Formation of a p‐n heterojunction photocatalyst by the interfacing of graphitic carbon nitride and delafossite CuGaO2

• Published in: Journal of the Chinese Chemical Society (Taipei) Vol. 69; no. 7; pp. 1042 - 1050
• Main Authors: Martinez, Benjamin, Chang, Dai‐Ning, Huang, Yu‐Cheng, Dong, Chung‐Li, Chiu, Te‐Wei, Chiang, Ming‐Hsi, Kuo, Chun‐Hong
• Format: Journal Article
• Language: English
• Published: Weinheim Wiley‐VCH Verlag GmbH & Co. KGaA 01.07.2022; Wiley Subscription Services, Inc
• Subjects: Carbon; Carbon nitride; charge transfer; Current carriers; Electric fields; Heterojunctions; hydrogen; Photocatalysts; Photoelectrons; p‐n heterojunction; water splitting; XAS; XPS
• ISSN: 0009-4536; 2192-6549
• DOI: 10.1002/jccs.202200083

Photocatalysts have focused on scientific endeavors for five decades already.

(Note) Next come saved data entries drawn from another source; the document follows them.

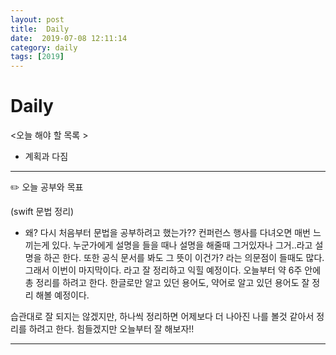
 ```yaml
---
layout: post
title:  Daily
date:  2019-07-08 12:11:14
category: daily
tags: [2019]
---
```


# Daily

<오늘 해야 할 목록 >

- 계획과 다짐

------

✏️ 오늘 공부와 목표

(swift 문법 정리)
- 왜? 다시 처음부터 문법을 공부하려고 했는가?? 
  컨퍼런스 행사를 다녀오면 매번 느끼는게 있다. 누군가에게 설명을 들을 때나 설명을 해줄때 그거있자나 그거..라고 설명을 하곤 한다.
  또한 공식 문서를 봐도 그 뜻이 이건가? 라는 의문점이 들때도 많다. 그래서 이번이 마지막이다. 라고 잘 정리하고 익힐 예정이다.
  오늘부터 약 6주 안에 총 정리를 하려고 한다. 한글로만 알고 있던 용어도, 약어로 알고 있던 용어도 잘 정리 해볼 예정이다.

습관대로 잘 되지는 않겠지만, 하나씩 정리하면 어제보다 더 나아진 나를 볼것 같아서 정리를 하려고 한다.
힘들겠지만 오늘부터 잘 해보자!!

------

Their ability to generate solar fuel via relatively environmentally benign processes brings promises of a future with increasingly sustainable energy production. A class of materials, heterojunction (HJ) semiconductors, have immense potential due to their versatility, stability, and cost‐effectiveness. In addition, meticulous engineering of p‐n HJ enables the apparition of an electric field at the junction, a supplementary driving force that drives the charge carriers to separate effectively upon illumination. Therefore, we combined n‐type carbon nitride with p‐type CuGaO2 to form a photo‐active p‐n HJ. Mechanistic insights being highly sought‐after, we then employed X‐ray photoelectron spectroscopy and X‐ray absorption spectroscopy as complementary and orbital‐specific techniques to probe the changes caused by interfacing CuGaO2 with g‐C3N4. The CuGaO2/g‐C3N4 composite has been found to form a p‐n heterojunction capable of generating an increased photocurrent for water reduction, compared to its isolated components. Its activity lies in the enhanced photo‐generated charge transfer in the photo‐catalyst. Orbital hybridization possibly enable this phenomenon, as was evidence by XPS and XAS analyses.